* _Your assignment_:
From the records below, transcribe only the lines running from the one with "pp.~1--15. doi: 10.1145/3190508.3190538." through the one with "2018. doi: 10.1016/j.ijinfomgt.2017.12.005.". Keep both of those end lines.

[Extracted records]
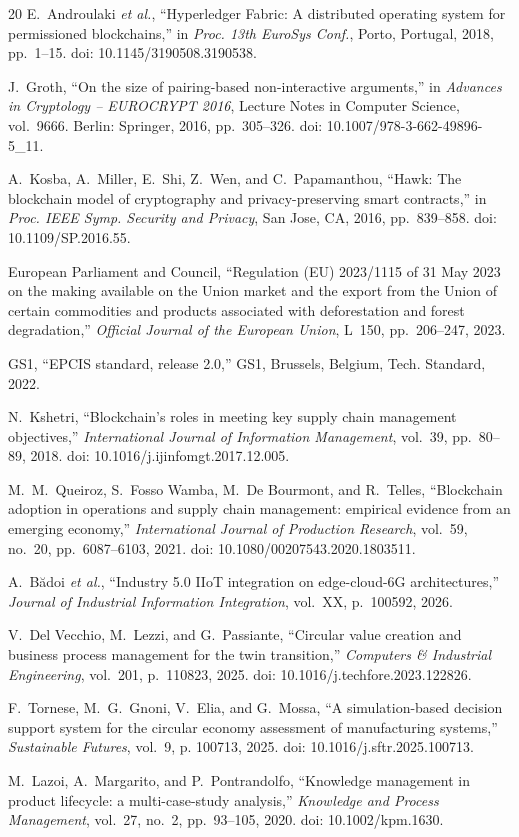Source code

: \documentclass[journal]{IEEEtran}
\begin{document}
\begin{thebibliography}{20}
E.~Androulaki \emph{et al.}, ``Hyperledger Fabric: A distributed operating system for permissioned blockchains,'' in \emph{Proc. 13th EuroSys Conf.}, Porto, Portugal, 2018, pp.~1--15. doi: 10.1145/3190508.3190538.

J.~Groth, ``On the size of pairing-based non-interactive arguments,'' in \emph{Advances in Cryptology -- EUROCRYPT 2016}, Lecture Notes in Computer Science, vol.~9666. Berlin: Springer, 2016, pp.~305--326. doi: 10.1007/978-3-662-49896-5\_11.

A.~Kosba, A.~Miller, E.~Shi, Z.~Wen, and C.~Papamanthou, ``Hawk: The blockchain model of cryptography and privacy-preserving smart contracts,'' in \emph{Proc. IEEE Symp. Security and Privacy}, San Jose, CA, 2016, pp.~839--858. doi: 10.1109/SP.2016.55.

European Parliament and Council, ``Regulation (EU) 2023/1115 of 31 May 2023 on the making available on the Union market and the export from the Union of certain commodities and products associated with deforestation and forest degradation,'' \emph{Official Journal of the European Union}, L~150, pp.~206--247, 2023.

GS1, ``EPCIS standard, release 2.0,'' GS1, Brussels, Belgium, Tech. Standard, 2022.

N.~Kshetri, ``Blockchain's roles in meeting key supply chain management objectives,'' \emph{International Journal of Information Management}, vol.~39, pp.~80--89, 2018. doi: 10.1016/j.ijinfomgt.2017.12.005.

M.~M.~Queiroz, S.~Fosso Wamba, M.~De Bourmont, and R.~Telles, ``Blockchain adoption in operations and supply chain management: empirical evidence from an emerging economy,'' \emph{International Journal of Production Research}, vol.~59, no.~20, pp.~6087--6103, 2021. doi: 10.1080/00207543.2020.1803511.

A.~B\u{a}doi \emph{et al.}, ``Industry 5.0 IIoT integration on edge-cloud-6G architectures,'' \emph{Journal of Industrial Information Integration}, vol.~XX, p.~100592, 2026.

V.~Del Vecchio, M.~Lezzi, and G.~Passiante, ``Circular value creation and business process management for the twin transition,'' \emph{Computers \& Industrial Engineering}, vol.~201, p.~110823, 2025. doi: 10.1016/j.techfore.2023.122826.

F.~Tornese, M.~G.~Gnoni, V.~Elia, and G.~Mossa, ``A simulation-based decision support system for the circular economy assessment of manufacturing systems,'' \emph{Sustainable Futures}, vol.~9, p. 100713, 2025. doi: 10.1016/j.sftr.2025.100713.

M.~Lazoi, A.~Margarito, and P.~Pontrandolfo, ``Knowledge management in product lifecycle: a multi-case-study analysis,'' \emph{Knowledge and Process Management}, vol.~27, no.~2, pp.~93--105, 2020. doi: 10.1002/kpm.1630.

\end{thebibliography}
\end{document}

* _Task answer_:
E.~Androulaki \emph{et al.}, ``Hyperledger Fabric: A distributed operating system for permissioned blockchains,'' in \emph{Proc. 13th EuroSys Conf.}, Porto, Portugal, 2018, pp.~1--15. doi: 10.1145/3190508.3190538.

J.~Groth, ``On the size of pairing-based non-interactive arguments,'' in \emph{Advances in Cryptology -- EUROCRYPT 2016}, Lecture Notes in Computer Science, vol.~9666. Berlin: Springer, 2016, pp.~305--326. doi: 10.1007/978-3-662-49896-5\_11.

A.~Kosba, A.~Miller, E.~Shi, Z.~Wen, and C.~Papamanthou, ``Hawk: The blockchain model of cryptography and privacy-preserving smart contracts,'' in \emph{Proc. IEEE Symp. Security and Privacy}, San Jose, CA, 2016, pp.~839--858. doi: 10.1109/SP.2016.55.

European Parliament and Council, ``Regulation (EU) 2023/1115 of 31 May 2023 on the making available on the Union market and the export from the Union of certain commodities and products associated with deforestation and forest degradation,'' \emph{Official Journal of the European Union}, L~150, pp.~206--247, 2023.

GS1, ``EPCIS standard, release 2.0,'' GS1, Brussels, Belgium, Tech. Standard, 2022.

N.~Kshetri, ``Blockchain's roles in meeting key supply chain management objectives,'' \emph{International Journal of Information Management}, vol.~39, pp.~80--89, 2018. doi: 10.1016/j.ijinfomgt.2017.12.005.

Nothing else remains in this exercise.